息扶藐浅笑地看着她在水中,蜷缩四肢的警惕动作,漫不经心地陪她演,“昨夜妹妹喝醉后,哭着要去祭拜,所以哥哥带妹妹前去祭拜亲生父母,顺便也带妹妹去散散心。”
这混账东西,就没想过带她回息府。
可带她来这里……
孟婵音压下微乱的心跳,心中浮起不安。
他睨视她脸上细微的变化,慢悠悠续说:“归期不定。

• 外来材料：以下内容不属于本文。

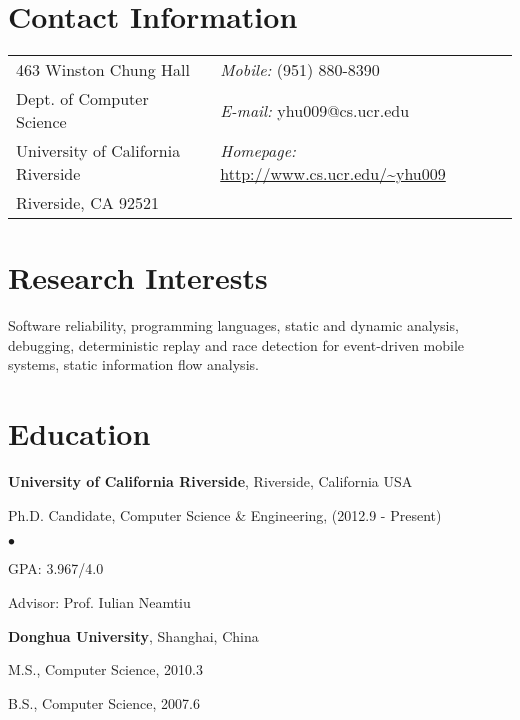 \documentclass[margin,line]{res}
\newenvironment{list1}{
  \begin{list}{\ding{113}}{%
      \setlength{\itemsep}{0in}
      \setlength{\parsep}{0in} \setlength{\parskip}{0in}
      \setlength{\topsep}{0in} \setlength{\partopsep}{0in} 
      \setlength{\leftmargin}{0.17in}}}{\end{list}}
\newenvironment{list2}{
  \begin{list}{$\bullet$}{%
      \setlength{\itemsep}{0in}
      \setlength{\parsep}{0in} \setlength{\parskip}{0in}
      \setlength{\topsep}{0in} \setlength{\partopsep}{0in} 
      \setlength{\leftmargin}{0.2in}}}{\end{list}}
\begin{document}

\begin{resume}
\section{\sc Contact Information}
\vspace{.05in}
\begin{tabular}{@{}p{2in}p{4in}}
463 Winston Chung Hall              & {\it Mobile:}  (951) 880-8390 \\            
Dept. of Computer Science           & {\it E-mail:}  yhu009@cs.ucr.edu\\       
University of California Riverside  & {\it Homepage:} \url{http://www.cs.ucr.edu/~yhu009}\\
Riverside, CA 92521 
\end{tabular}


\section{\sc Research Interests}
Software reliability, programming languages, static and dynamic analysis, 
debugging, deterministic replay and race detection for event-driven mobile systems, 
static information flow analysis.


\section{\sc Education}
{\bf University of California Riverside}, Riverside, California USA\\
\vspace*{-.1in}
\begin{list1}
\item[] Ph.D. Candidate, Computer Science \& Engineering, (2012.9 - Present)
\begin{list2}
\vspace*{.05in}
\item GPA: 3.967/4.0
\item Advisor:  Prof. Iulian Neamtiu
\end{list2}
\end{list1}

{\bf Donghua University}, Shanghai, China\\
\vspace*{-.1in}
\begin{list1}
\item[] M.S., Computer Science,  2010.3
\item[] B.S., Computer Science,  2007.6
\end{list1}



\end{resume}
\end{document}
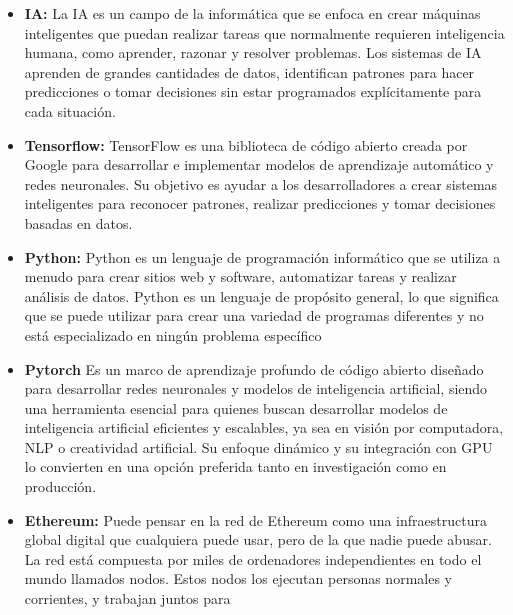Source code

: \documentclass[oneside,11pt]{Latex/Classes/PhDthesisPSnPDF}
\begin{document}
\begin{itemize}
  estructura garantiza que los datos sean transparentes, seguros e
  inmutables, y es prácticamente imposible cambiar los datos almacenados
  en un bloque después de confirmarlo y agregarlo a la cadena. Existen
  diferentes tipos de blockchains con diversos grados de
  descentralización, aun así, el término ``blockchain'' suele hacer
  referencia a un libro de contabilidad digital descentralizado que se
  utiliza para registrar transacciones de criptomonedas.
\item
  \textbf{IA:} La IA es un campo de la informática que se enfoca en
  crear máquinas inteligentes que puedan realizar tareas que normalmente
  requieren inteligencia humana, como aprender, razonar y resolver
  problemas. Los sistemas de IA aprenden de grandes cantidades de datos,
  identifican patrones para hacer predicciones o tomar decisiones sin
  estar programados explícitamente para cada situación.
\item
  \textbf{Tensorflow:} TensorFlow es una biblioteca de código abierto
  creada por Google para desarrollar e implementar modelos de
  aprendizaje automático y redes neuronales. Su objetivo es ayudar a los
  desarrolladores a crear sistemas inteligentes para reconocer patrones,
  realizar predicciones y tomar decisiones basadas en datos.
\item
  \textbf{Python:} Python es un lenguaje de programación informático que
  se utiliza a menudo para crear sitios web y software, automatizar
  tareas y realizar análisis de datos. Python es un lenguaje de
  propósito general, lo que significa que se puede utilizar para crear
  una variedad de programas diferentes y no está especializado en ningún
  problema específico
\item
  \textbf{Pytorch} Es un marco de aprendizaje profundo de código abierto
  diseñado para desarrollar redes neuronales y modelos de inteligencia
  artificial, siendo una herramienta esencial para quienes buscan
  desarrollar modelos de inteligencia artificial eficientes y
  escalables, ya sea en visión por computadora, NLP o creatividad
  artificial. Su enfoque dinámico y su integración con GPU lo convierten
  en una opción preferida tanto en investigación como en producción.
\item
  \textbf{Ethereum:} Puede pensar en la red de Ethereum como una
  infraestructura global digital que cualquiera puede usar, pero de la
  que nadie puede abusar. La red está compuesta por miles de ordenadores
  independientes en todo el mundo llamados nodos. Estos nodos los
  ejecutan personas normales y corrientes, y trabajan juntos para

\end{itemize}
\end{document}
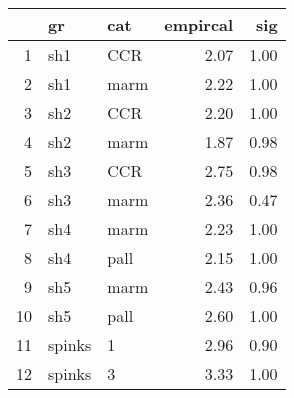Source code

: \begin{table}[ht]
\centering
\begin{tabular}{rllrr}
  \hline
 & gr & cat & empircal & sig \\ 
  \hline
1 & sh1 & CCR & 2.07 & 1.00 \\ 
  2 & sh1 & marm & 2.22 & 1.00 \\ 
  3 & sh2 & CCR & 2.20 & 1.00 \\ 
  4 & sh2 & marm & 1.87 & 0.98 \\ 
  5 & sh3 & CCR & 2.75 & 0.98 \\ 
  6 & sh3 & marm & 2.36 & 0.47 \\ 
  7 & sh4 & marm & 2.23 & 1.00 \\ 
  8 & sh4 & pall & 2.15 & 1.00 \\ 
  9 & sh5 & marm & 2.43 & 0.96 \\ 
  10 & sh5 & pall & 2.60 & 1.00 \\ 
  11 & spinks & 1 & 2.96 & 0.90 \\ 
  12 & spinks & 3 & 3.33 & 1.00 \\ 
   \hline
\end{tabular}
\label{llmiss}
\end{table}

”
闻言,孟婵音彻底绷直了脸,不可思议地望着他。
难怪他如此不紧不慢,原来她早就是他的囊中之物了。
她想起了很久之前,那时她的身份刚被发现,他守在门外说的那句话潜在之意。
只要她在息府,就还是他的妹妹,阿兄依旧是阿兄,若是出了息府,阿兄不再是阿兄,而是任何一个男人。
也是一个有权有势,能将她养在外面一辈子,大门都出不去的男人。
他可以肆意使用男人的权利,占据她,豢养她。
单是想着她的惶恐从眼中泄出,“息扶藐,你是想将我囚在外面?”
这次连阿兄都不唤了。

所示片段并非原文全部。